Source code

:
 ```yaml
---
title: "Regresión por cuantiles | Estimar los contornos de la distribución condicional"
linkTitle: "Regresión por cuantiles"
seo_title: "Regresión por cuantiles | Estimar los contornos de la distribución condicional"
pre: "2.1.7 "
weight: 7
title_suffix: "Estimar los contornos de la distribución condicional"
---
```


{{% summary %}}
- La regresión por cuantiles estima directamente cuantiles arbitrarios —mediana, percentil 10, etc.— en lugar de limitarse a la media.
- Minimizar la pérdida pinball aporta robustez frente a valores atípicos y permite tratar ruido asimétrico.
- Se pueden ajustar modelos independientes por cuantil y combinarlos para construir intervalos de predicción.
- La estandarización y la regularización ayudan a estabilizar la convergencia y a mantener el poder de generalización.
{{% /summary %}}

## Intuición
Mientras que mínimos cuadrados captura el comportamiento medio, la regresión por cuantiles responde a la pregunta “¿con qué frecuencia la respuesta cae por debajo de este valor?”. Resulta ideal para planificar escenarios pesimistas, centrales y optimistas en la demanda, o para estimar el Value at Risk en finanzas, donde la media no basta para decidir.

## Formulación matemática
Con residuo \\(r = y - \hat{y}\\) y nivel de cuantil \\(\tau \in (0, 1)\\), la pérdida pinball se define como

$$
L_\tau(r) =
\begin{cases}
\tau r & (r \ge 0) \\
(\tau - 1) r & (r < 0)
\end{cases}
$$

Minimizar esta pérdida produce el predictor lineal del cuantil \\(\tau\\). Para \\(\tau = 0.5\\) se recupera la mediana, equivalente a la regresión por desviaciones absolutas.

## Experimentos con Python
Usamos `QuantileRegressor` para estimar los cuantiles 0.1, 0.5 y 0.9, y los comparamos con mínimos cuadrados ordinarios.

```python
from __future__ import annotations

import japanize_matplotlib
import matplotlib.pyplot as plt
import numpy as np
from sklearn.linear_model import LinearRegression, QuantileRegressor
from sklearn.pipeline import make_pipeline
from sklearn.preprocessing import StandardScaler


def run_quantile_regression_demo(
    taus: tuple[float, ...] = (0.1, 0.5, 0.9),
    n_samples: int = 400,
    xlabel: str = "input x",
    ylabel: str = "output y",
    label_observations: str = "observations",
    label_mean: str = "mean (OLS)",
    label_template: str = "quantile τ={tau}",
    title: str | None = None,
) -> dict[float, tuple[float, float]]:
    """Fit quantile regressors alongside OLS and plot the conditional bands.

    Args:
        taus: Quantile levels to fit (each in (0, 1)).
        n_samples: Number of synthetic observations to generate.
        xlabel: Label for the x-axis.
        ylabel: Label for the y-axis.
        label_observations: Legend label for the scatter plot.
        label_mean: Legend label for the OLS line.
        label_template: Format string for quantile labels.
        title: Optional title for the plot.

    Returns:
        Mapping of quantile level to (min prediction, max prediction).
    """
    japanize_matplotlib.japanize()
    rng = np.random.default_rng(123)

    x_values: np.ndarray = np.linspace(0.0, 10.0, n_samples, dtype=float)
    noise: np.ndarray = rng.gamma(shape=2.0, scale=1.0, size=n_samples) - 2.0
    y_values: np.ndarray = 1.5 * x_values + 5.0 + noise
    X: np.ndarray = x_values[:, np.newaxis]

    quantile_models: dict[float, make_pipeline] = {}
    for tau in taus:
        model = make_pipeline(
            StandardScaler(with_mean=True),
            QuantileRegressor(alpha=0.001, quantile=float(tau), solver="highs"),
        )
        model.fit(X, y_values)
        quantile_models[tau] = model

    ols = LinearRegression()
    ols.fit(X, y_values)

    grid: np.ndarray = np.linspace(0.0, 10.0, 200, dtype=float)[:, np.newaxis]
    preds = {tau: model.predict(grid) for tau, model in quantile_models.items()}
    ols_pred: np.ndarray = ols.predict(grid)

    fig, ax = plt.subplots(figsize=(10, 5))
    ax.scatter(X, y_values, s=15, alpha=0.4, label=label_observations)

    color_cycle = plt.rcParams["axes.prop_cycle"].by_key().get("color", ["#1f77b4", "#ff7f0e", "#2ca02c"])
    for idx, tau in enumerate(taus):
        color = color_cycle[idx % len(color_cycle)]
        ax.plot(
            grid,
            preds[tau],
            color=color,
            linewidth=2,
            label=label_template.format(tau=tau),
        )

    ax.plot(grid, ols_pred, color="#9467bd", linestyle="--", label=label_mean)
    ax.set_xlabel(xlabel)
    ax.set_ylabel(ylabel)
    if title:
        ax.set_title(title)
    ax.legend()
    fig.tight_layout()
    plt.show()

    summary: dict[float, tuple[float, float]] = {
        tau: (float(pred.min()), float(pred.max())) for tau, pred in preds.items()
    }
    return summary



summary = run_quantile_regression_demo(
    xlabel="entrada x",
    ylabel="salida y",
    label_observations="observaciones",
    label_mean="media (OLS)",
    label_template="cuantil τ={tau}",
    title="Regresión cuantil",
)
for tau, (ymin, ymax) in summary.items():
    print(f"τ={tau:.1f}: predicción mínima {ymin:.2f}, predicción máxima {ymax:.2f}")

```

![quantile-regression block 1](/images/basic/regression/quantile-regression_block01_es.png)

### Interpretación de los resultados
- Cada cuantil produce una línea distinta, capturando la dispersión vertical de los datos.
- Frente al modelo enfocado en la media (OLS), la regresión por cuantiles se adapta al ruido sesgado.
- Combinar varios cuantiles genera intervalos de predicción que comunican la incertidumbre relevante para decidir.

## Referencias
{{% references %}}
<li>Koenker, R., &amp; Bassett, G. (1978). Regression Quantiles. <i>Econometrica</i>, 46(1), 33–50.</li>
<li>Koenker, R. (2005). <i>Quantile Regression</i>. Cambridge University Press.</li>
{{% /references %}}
++++
Every record must appear in the answer exactly as written.

## Solved exercise
Source code

:
 ```yaml
---
title: "Regresión por cuantiles | Estimar los contornos de la distribución condicional"
linkTitle: "Regresión por cuantiles"
seo_title: "Regresión por cuantiles | Estimar los contornos de la distribución condicional"
pre: "2.1.7 "
weight: 7
title_suffix: "Estimar los contornos de la distribución condicional"
---
```


{{% summary %}}
- La regresión por cuantiles estima directamente cuantiles arbitrarios —mediana, percentil 10, etc.— en lugar de limitarse a la media.
- Minimizar la pérdida pinball aporta robustez frente a valores atípicos y permite tratar ruido asimétrico.
- Se pueden ajustar modelos independientes por cuantil y combinarlos para construir intervalos de predicción.
- La estandarización y la regularización ayudan a estabilizar la convergencia y a mantener el poder de generalización.
{{% /summary %}}

## Intuición
Mientras que mínimos cuadrados captura el comportamiento medio, la regresión por cuantiles responde a la pregunta “¿con qué frecuencia la respuesta cae por debajo de este valor?”. Resulta ideal para planificar escenarios pesimistas, centrales y optimistas en la demanda, o para estimar el Value at Risk en finanzas, donde la media no basta para decidir.

## Formulación matemática
Con residuo \\(r = y - \hat{y}\\) y nivel de cuantil \\(\tau \in (0, 1)\\), la pérdida pinball se define como

$$
L_\tau(r) =
\begin{cases}
\tau r & (r \ge 0) \\
(\tau - 1) r & (r < 0)
\end{cases}
$$

Minimizar esta pérdida produce el predictor lineal del cuantil \\(\tau\\). Para \\(\tau = 0.5\\) se recupera la mediana, equivalente a la regresión por desviaciones absolutas.

## Experimentos con Python
Usamos `QuantileRegressor` para estimar los cuantiles 0.1, 0.5 y 0.9, y los comparamos con mínimos cuadrados ordinarios.

```python
from __future__ import annotations

import japanize_matplotlib
import matplotlib.pyplot as plt
import numpy as np
from sklearn.linear_model import LinearRegression, QuantileRegressor
from sklearn.pipeline import make_pipeline
from sklearn.preprocessing import StandardScaler


def run_quantile_regression_demo(
    taus: tuple[float, ...] = (0.1, 0.5, 0.9),
    n_samples: int = 400,
    xlabel: str = "input x",
    ylabel: str = "output y",
    label_observations: str = "observations",
    label_mean: str = "mean (OLS)",
    label_template: str = "quantile τ={tau}",
    title: str | None = None,
) -> dict[float, tuple[float, float]]:
    """Fit quantile regressors alongside OLS and plot the conditional bands.

    Args:
        taus: Quantile levels to fit (each in (0, 1)).
        n_samples: Number of synthetic observations to generate.
        xlabel: Label for the x-axis.
        ylabel: Label for the y-axis.
        label_observations: Legend label for the scatter plot.
        label_mean: Legend label for the OLS line.
        label_template: Format string for quantile labels.
        title: Optional title for the plot.

    Returns:
        Mapping of quantile level to (min prediction, max prediction).
    """
    japanize_matplotlib.japanize()
    rng = np.random.default_rng(123)

    x_values: np.ndarray = np.linspace(0.0, 10.0, n_samples, dtype=float)
    noise: np.ndarray = rng.gamma(shape=2.0, scale=1.0, size=n_samples) - 2.0
    y_values: np.ndarray = 1.5 * x_values + 5.0 + noise
    X: np.ndarray = x_values[:, np.newaxis]

    quantile_models: dict[float, make_pipeline] = {}
    for tau in taus:
        model = make_pipeline(
            StandardScaler(with_mean=True),
            QuantileRegressor(alpha=0.001, quantile=float(tau), solver="highs"),
        )
        model.fit(X, y_values)
        quantile_models[tau] = model

    ols = LinearRegression()
    ols.fit(X, y_values)

    grid: np.ndarray = np.linspace(0.0, 10.0, 200, dtype=float)[:, np.newaxis]
    preds = {tau: model.predict(grid) for tau, model in quantile_models.items()}
    ols_pred: np.ndarray = ols.predict(grid)

    fig, ax = plt.subplots(figsize=(10, 5))
    ax.scatter(X, y_values, s=15, alpha=0.4, label=label_observations)

    color_cycle = plt.rcParams["axes.prop_cycle"].by_key().get("color", ["#1f77b4", "#ff7f0e", "#2ca02c"])
    for idx, tau in enumerate(taus):
        color = color_cycle[idx % len(color_cycle)]
        ax.plot(
            grid,
            preds[tau],
            color=color,
            linewidth=2,
            label=label_template.format(tau=tau),
        )

    ax.plot(grid, ols_pred, color="#9467bd", linestyle="--", label=label_mean)
    ax.set_xlabel(xlabel)
    ax.set_ylabel(ylabel)
    if title:
        ax.set_title(title)
    ax.legend()
    fig.tight_layout()
    plt.show()

    summary: dict[float, tuple[float, float]] = {
        tau: (float(pred.min()), float(pred.max())) for tau, pred in preds.items()
    }
    return summary



summary = run_quantile_regression_demo(
    xlabel="entrada x",
    ylabel="salida y",
    label_observations="observaciones",
    label_mean="media (OLS)",
    label_template="cuantil τ={tau}",
    title="Regresión cuantil",
)
for tau, (ymin, ymax) in summary.items():
    print(f"τ={tau:.1f}: predicción mínima {ymin:.2f}, predicción máxima {ymax:.2f}")

```

![quantile-regression block 1](/images/basic/regression/quantile-regression_block01_es.png)

### Interpretación de los resultados
- Cada cuantil produce una línea distinta, capturando la dispersión vertical de los datos.
- Frente al modelo enfocado en la media (OLS), la regresión por cuantiles se adapta al ruido sesgado.
- Combinar varios cuantiles genera intervalos de predicción que comunican la incertidumbre relevante para decidir.

## Referencias
{{% references %}}
<li>Koenker, R., &amp; Bassett, G. (1978). Regression Quantiles. <i>Econometrica</i>, 46(1), 33–50.</li>
<li>Koenker, R. (2005). <i>Quantile Regression</i>. Cambridge University Press.</li>
{{% /references %}}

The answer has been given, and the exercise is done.